While the disruption to oil production in 2012 and subsequent normalisation in 2013 has added some noise to the headline GDP numbers, the underlying picture that has emerged is of a non-oil private sector recovery solidifying, putting the economy in a strong position for 2014 and beyond. Once again, our economy has demonstrated its maturity and resilience. We are projecting this to continue with the economy to be driven by growth in the non-oil sector of around 4.5 percent this year, followed by around 4 percent next year. We expect that the strong underlying performance of the economy will continue to be boosted by increased project spending.
What are EDB’s priorities for 2014?
EDB’s priority remains to attract value-add international investment into Bahrain. Our aim is to attract businesses that will help to create quality jobs for Bahrainis and support sustainable long-term economic growth. In 2012, Bahrain attracted a total of $891 million of FDI, a 14 percent increase on 2011, and in 2013, the EDB alone attracted $114 million of foreign investment into the country from North America, Europe and Asia — this will help to spur increased productivity and to create jobs in Bahrain.

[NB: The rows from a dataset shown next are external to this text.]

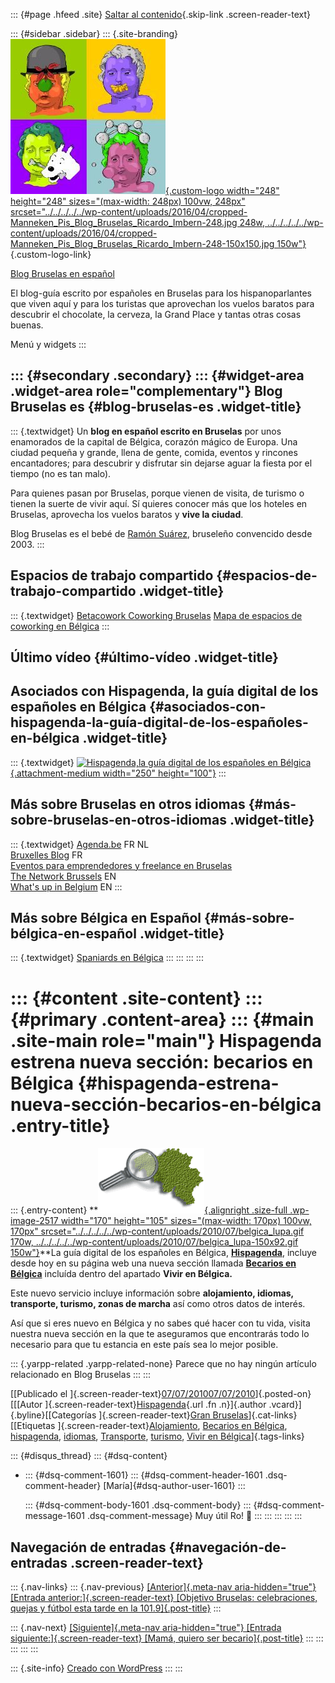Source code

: ::: {#page .hfeed .site}
[Saltar al
contenido](../../../../../index.html?p=2516#content){.skip-link
.screen-reader-text}

::: {#sidebar .sidebar}
::: {.site-branding}
[![](../../../../../wp-content/uploads/2016/04/cropped-Manneken_Pis_Blog_Bruselas_Ricardo_Imbern-248.jpg){.custom-logo
width="248" height="248" sizes="(max-width: 248px) 100vw, 248px"
srcset="../../../../../wp-content/uploads/2016/04/cropped-Manneken_Pis_Blog_Bruselas_Ricardo_Imbern-248.jpg 248w, ../../../../../wp-content/uploads/2016/04/cropped-Manneken_Pis_Blog_Bruselas_Ricardo_Imbern-248-150x150.jpg 150w"}](../../../../../index.html){.custom-logo-link}

[Blog Bruselas en español](../../../../../index.html)

El blog-guía escrito por españoles en Bruselas para los hispanoparlantes
que viven aquí y para los turistas que aprovechan los vuelos baratos
para descubrir el chocolate, la cerveza, la Grand Place y tantas otras
cosas buenas.

Menú y widgets
:::

::: {#secondary .secondary}
::: {#widget-area .widget-area role="complementary"}
Blog Bruselas es {#blog-bruselas-es .widget-title}
----------------

::: {.textwidget}
Un **blog en español escrito en Bruselas** por unos enamorados de la
capital de Bélgica, corazón mágico de Europa. Una ciudad pequeña y
grande, llena de gente, comida, eventos y rincones encantadores; para
descubrir y disfrutar sin dejarse aguar la fiesta por el tiempo (no es
tan malo).

Para quienes pasan por Bruselas, porque vienen de visita, de turismo o
tienen la suerte de vivir aquí. Sí quieres conocer más que los hoteles
en Bruselas, aprovecha los vuelos baratos y **vive la ciudad**.

Blog Bruselas es el bebé de [Ramón Suárez](http://www.ramonsuarez.com),
bruseleño convencido desde 2003.
:::

Espacios de trabajo compartido {#espacios-de-trabajo-compartido .widget-title}
------------------------------

::: {.textwidget}
[Betacowork Coworking Bruselas](http://www.betacowork.com) [Mapa de
espacios de coworking en Bélgica](http://coworkingbelgium.com)
:::

Último vídeo {#último-vídeo .widget-title}
------------

Asociados con Hispagenda, la guía digital de los españoles en Bélgica {#asociados-con-hispagenda-la-guía-digital-de-los-españoles-en-bélgica .widget-title}
---------------------------------------------------------------------

::: {.textwidget}
[![Hispagenda,la guía digital de los españoles en
Bélgica](../../../../../wp-content/uploads/2010/04/Hispagenda-250px.gif "Hispagenda, la guía digital de los españoles en Bélgica"){.attachment-medium
width="250" height="100"}](http://www.hispagenda.com)
:::

Más sobre Bruselas en otros idiomas {#más-sobre-bruselas-en-otros-idiomas .widget-title}
-----------------------------------

::: {.textwidget}
[Agenda.be](http://www.agenda.be) FR NL\
[Bruxelles Blog](http://www.bxlblog.be/) FR\
[Eventos para emprendedores y freelance en
Bruselas](http://www.betacowork.com/events/)\
[The Network
Brussels](http://groups.yahoo.com/group/TheNetworkBrussels/) EN\
[What\'s up in Belgium](http://www.whatsupin.be/) EN
:::

Más sobre Bélgica en Español {#más-sobre-bélgica-en-español .widget-title}
----------------------------

::: {.textwidget}
[Spaniards en Bélgica](http://www.spaniards.es/paises/belgica)
:::
:::
:::
:::

::: {#content .site-content}
::: {#primary .content-area}
::: {#main .site-main role="main"}
Hispagenda estrena nueva sección: becarios en Bélgica {#hispagenda-estrena-nueva-sección-becarios-en-bélgica .entry-title}
=====================================================

::: {.entry-content}
**[![belgica\_lupa](../../../../../wp-content/uploads/2010/07/belgica_lupa.gif){.alignright
.size-full .wp-image-2517 width="170" height="105"
sizes="(max-width: 170px) 100vw, 170px"
srcset="../../../../../wp-content/uploads/2010/07/belgica_lupa.gif 170w, ../../../../../wp-content/uploads/2010/07/belgica_lupa-150x92.gif 150w"}](http://www.hispagenda.com/secciones/vivir-en-belgica/becarios-en-belgica.html)**La
guía digital de los españoles en Bélgica,
[**Hispagenda**](http://www.hispagenda.com/), incluye desde hoy en su
página web una nueva sección llamada [**Becarios en
Bélgica**](http://www.hispagenda.com/secciones/vivir-en-belgica/becarios-en-belgica.html)
incluída dentro del apartado **Vivir en Bélgica.**

Este nuevo servicio incluye información sobre **alojamiento, idiomas,
transporte, turismo, zonas de marcha** así como otros datos de interés.

Así que si eres nuevo en Bélgica y no sabes qué hacer con tu vida,
visita nuestra nueva sección en la que te aseguramos que encontrarás
todo lo necesario para que tu estancia en este país sea lo mejor
posible.

::: {.yarpp-related .yarpp-related-none}
Parece que no hay ningún artículo relacionado en Blog Bruselas
:::
:::

[[Publicado el
]{.screen-reader-text}[07/07/201007/07/2010](../../../../../index.html?p=2516)]{.posted-on}[[[Autor
]{.screen-reader-text}[Hispagenda](../../../../author/hispagenda/index.html){.url
.fn .n}]{.author .vcard}]{.byline}[[Categorías
]{.screen-reader-text}[Gran
Bruselas](../../../../category/gran-bruselas/index.html)]{.cat-links}[[Etiquetas
]{.screen-reader-text}[Alojamiento](../../../../tag/alojamiento/index.html),
[Becarios en Bélgica](../../../../tag/becarios-en-belgica/index.html),
[hispagenda](../../../../tag/hispagenda/index.html),
[idiomas](../../../../tag/idiomas/index.html),
[Transporte](../../../../tag/transporte/index.html),
[turismo](../../../../tag/turismo/index.html), [Vivir en
Bélgica](../../../../tag/vivir-en-belgica/index.html)]{.tags-links}

::: {#disqus_thread}
::: {#dsq-content}
-   ::: {#dsq-comment-1601}
    ::: {#dsq-comment-header-1601 .dsq-comment-header}
    [María]{#dsq-author-user-1601}
    :::

    ::: {#dsq-comment-body-1601 .dsq-comment-body}
    ::: {#dsq-comment-message-1601 .dsq-comment-message}
    Muy útil Ro! 🙂
    :::
    :::
    :::
:::
:::

Navegación de entradas {#navegación-de-entradas .screen-reader-text}
----------------------

::: {.nav-links}
::: {.nav-previous}
[[Anterior]{.meta-nav aria-hidden="true"} [Entrada
anterior:]{.screen-reader-text} [Objetivo Bruselas: celebraciones,
quejas y fútbol esta tarde en la
101.9]{.post-title}](../../../../../index.html?p=2506)
:::

::: {.nav-next}
[[Siguiente]{.meta-nav aria-hidden="true"} [Entrada
siguiente:]{.screen-reader-text} [Mamá, quiero ser
becario]{.post-title}](../../../../../index.html?p=2530)
:::
:::
:::
:::
:::

::: {.site-info}
[Creado con WordPress](https://es.wordpress.org/)
:::
:::
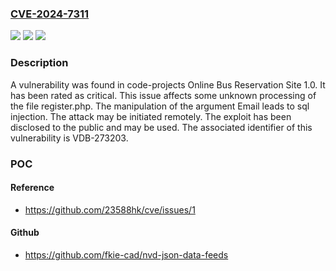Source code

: ### [CVE-2024-7311](https://cve.mitre.org/cgi-bin/cvename.cgi?name=CVE-2024-7311)
![](https://img.shields.io/static/v1?label=Product&message=Online%20Bus%20Reservation%20Site&color=blue)
![](https://img.shields.io/static/v1?label=Version&message=%3D%201.0%20&color=brighgreen)
![](https://img.shields.io/static/v1?label=Vulnerability&message=CWE-89%20SQL%20Injection&color=brighgreen)

### Description

A vulnerability was found in code-projects Online Bus Reservation Site 1.0. It has been rated as critical. This issue affects some unknown processing of the file register.php. The manipulation of the argument Email leads to sql injection. The attack may be initiated remotely. The exploit has been disclosed to the public and may be used. The associated identifier of this vulnerability is VDB-273203.

### POC

#### Reference
- https://github.com/23588hk/cve/issues/1

#### Github
- https://github.com/fkie-cad/nvd-json-data-feeds

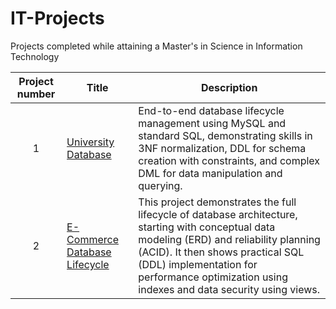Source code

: # IT-Projects
Projects completed while attaining a Master's in Science in Information Technology

| Project number | Title | Description |
| :-----------: | ----------- |----------- |
| 1 | [University Database](https://github.com/Tiffany-Bergett/IT-Projects/tree/main/University%20Database) | End-to-end database lifecycle management using MySQL and standard SQL, demonstrating skills in 3NF normalization, DDL for schema creation with constraints, and complex DML for data manipulation and querying. |
| 2 | [E-Commerce Database Lifecycle](https://github.com/Tiffany-Bergett/IT-Projects/tree/main/E-Commerce%20Database%20Lifecycle) | This project demonstrates the full lifecycle of database architecture, starting with conceptual data modeling (ERD) and reliability planning (ACID). It then shows practical SQL (DDL) implementation for performance optimization using indexes and data security using views. |
<!--
| 3 | [PROJECT NAME](PROJECT DIRECTORY LINK) | DESCRIPTION HERE. |
| 4 | [PROJECT NAME](PROJECT DIRECTORY LINK) | DESCRIPTION HERE. |
| 5 | [PROJECT NAME](PROJECT DIRECTORY LINK) | DESCRIPTION HERE. |
| 6 | [PROJECT NAME](PROJECT DIRECTORY LINK) | DESCRIPTION HERE. |
| 7 | [PROJECT NAME](PROJECT DIRECTORY LINK) | DESCRIPTION HERE. |
| 8 | [PROJECT NAME](PROJECT DIRECTORY LINK) | DESCRIPTION HERE. |
| 9 | [PROJECT NAME](PROJECT DIRECTORY LINK) | DESCRIPTION HERE. |
| 10| [PROJECT NAME](PROJECT DIRECTORY LINK) | DESCRIPTION HERE. |
-->
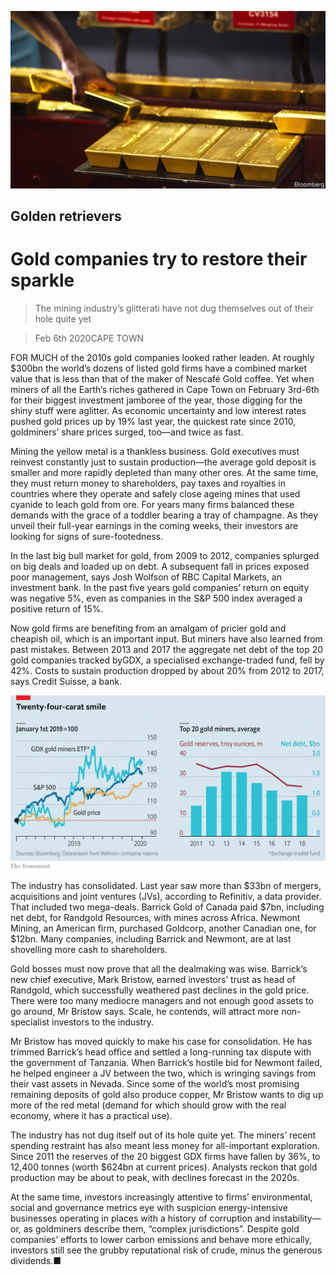 ![](./images/20200208_WBP504.jpg)

## Golden retrievers

# Gold companies try to restore their sparkle

> The mining industry’s glitterati have not dug themselves out of their hole quite yet

> Feb 6th 2020CAPE TOWN

FOR MUCH of the 2010s gold companies looked rather leaden. At roughly $300bn the world’s dozens of listed gold firms have a combined market value that is less than that of the maker of Nescafé Gold coffee. Yet when miners of all the Earth’s riches gathered in Cape Town on February 3rd-6th for their biggest investment jamboree of the year, those digging for the shiny stuff were aglitter. As economic uncertainty and low interest rates pushed gold prices up by 19% last year, the quickest rate since 2010, goldminers’ share prices surged, too—and twice as fast.

Mining the yellow metal is a thankless business. Gold executives must reinvest constantly just to sustain production—the average gold deposit is smaller and more rapidly depleted than many other ores. At the same time, they must return money to shareholders, pay taxes and royalties in countries where they operate and safely close ageing mines that used cyanide to leach gold from ore. For years many firms balanced these demands with the grace of a toddler bearing a tray of champagne. As they unveil their full-year earnings in the coming weeks, their investors are looking for signs of sure-footedness.

In the last big bull market for gold, from 2009 to 2012, companies splurged on big deals and loaded up on debt. A subsequent fall in prices exposed poor management, says Josh Wolfson of RBC Capital Markets, an investment bank. In the past five years gold companies’ return on equity was negative 5%, even as companies in the S&P 500 index averaged a positive return of 15%.

Now gold firms are benefiting from an amalgam of pricier gold and cheapish oil, which is an important input. But miners have also learned from past mistakes. Between 2013 and 2017 the aggregate net debt of the top 20 gold companies tracked byGDX, a specialised exchange-traded fund, fell by 42%. Costs to sustain production dropped by about 20% from 2012 to 2017, says Credit Suisse, a bank.

![](./images/20200208_WBC320.png)

The industry has consolidated. Last year saw more than $33bn of mergers, acquisitions and joint ventures (JVs), according to Refinitiv, a data provider. That included two mega-deals. Barrick Gold of Canada paid $7bn, including net debt, for Randgold Resources, with mines across Africa. Newmont Mining, an American firm, purchased Goldcorp, another Canadian one, for $12bn. Many companies, including Barrick and Newmont, are at last shovelling more cash to shareholders.

Gold bosses must now prove that all the dealmaking was wise. Barrick’s new chief executive, Mark Bristow, earned investors’ trust as head of Randgold, which successfully weathered past declines in the gold price. There were too many mediocre managers and not enough good assets to go around, Mr Bristow says. Scale, he contends, will attract more non-specialist investors to the industry.

Mr Bristow has moved quickly to make his case for consolidation. He has trimmed Barrick’s head office and settled a long-running tax dispute with the government of Tanzania. When Barrick’s hostile bid for Newmont failed, he helped engineer a JV between the two, which is wringing savings from their vast assets in Nevada. Since some of the world’s most promising remaining deposits of gold also produce copper, Mr Bristow wants to dig up more of the red metal (demand for which should grow with the real economy, where it has a practical use).

The industry has not dug itself out of its hole quite yet. The miners’ recent spending restraint has also meant less money for all-important exploration. Since 2011 the reserves of the 20 biggest GDX firms have fallen by 36%, to 12,400 tonnes (worth $624bn at current prices). Analysts reckon that gold production may be about to peak, with declines forecast in the 2020s.

At the same time, investors increasingly attentive to firms’ environmental, social and governance metrics eye with suspicion energy-intensive businesses operating in places with a history of corruption and instability—or, as goldminers describe them, “complex jurisdictions”. Despite gold companies’ efforts to lower carbon emissions and behave more ethically, investors still see the grubby reputational risk of crude, minus the generous dividends.■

With the government facing greater fiscal pressures than other GCC states, what measures are being taken to address subsidies, and high levels of state spending?
While there has been some increase in Bahrain’s debt-to-GDP ratio, it is important to place this in the context of an economy that has shown healthy growth in the past two years. This has been reflected in Bahrain’s ability to issue both short- and long-term debt from international markets. In July 2013, Bahrain carried out a conventional bond issue, which saw oversubscription rates of 500 percent for the $1.5 billion, 10-year sovereign bond. This followed an oversubscribed $1.5bn bond issue in June 2012. The issue in July last year came in at the lower end of guidance despite being raised amid turbulent conditions in the international bond markets. Likewise, the fact that CDS spreads are now back to pre-2011 levels reflects markets’ confidence in the Bahraini economy. Clearly, as with any economy, there is a need to adjust government spending over time to align with future revenues. However, it is important that Bahrain is able to make these adjustments gradually and from a position of relative strength with comfortable access to international capital markets.
What measures are being taken to stimulate the economy?
In the short-term, the strong underlying growth we have seen in the past two years will be supplemented by project spending — both from capital expenditure in the government’s budget and from the effect of the GCC development fund.
This will not only act as an immediate stimulus, but also help to put in place the infrastructure that will support long-term growth. For example, the development of the GCC railway and the investment in Bahrain International Airport will help to improve our already strong connectivity with our GCC neighbours, who account for approximately two fifths of our non-oil exports and strengthen one of the key attractions of Bahrain to international investors.
What is the EDB doing to attract FDI into Bahrain?
In terms of EDB’s focus, it is on what we call ‘smart FDI’. These are businesses that will create quality jobs for Bahrainis, fit with our economic profile and help to support long-term, sustainable growth. A good example of the types of businesses we would like to attract is Pinebridge Investments, which has established its Middle East office in Bahrain and created high-quality jobs in a sector where our long track record and investment in education and training mean that there are a large number of Bahrainis who are able to take advantage of the opportunities that this creates.
What is the current level of unemployment among Bahrainis and what is being done to alleviate this?
At the end of 2013, unemployment stood at 4.3 percent with the number of Bahrainis in employment growing by 3.9 percent in the course of the year. Our main focus on creating employment opportunities for Bahrainis is in providing the education and training that will enable them to compete and ensure Bahrainis provide the best value for businesses. A good example is the financial services sector, where two thirds of the workforce are Bahrainis. Investment in education and training has helped to create a virtuous cycle, where the qualified workforce in turn helps to attract the sort of businesses looking to establish a sizeable long-term presence in the region, and so require a skilled bilingual workforce.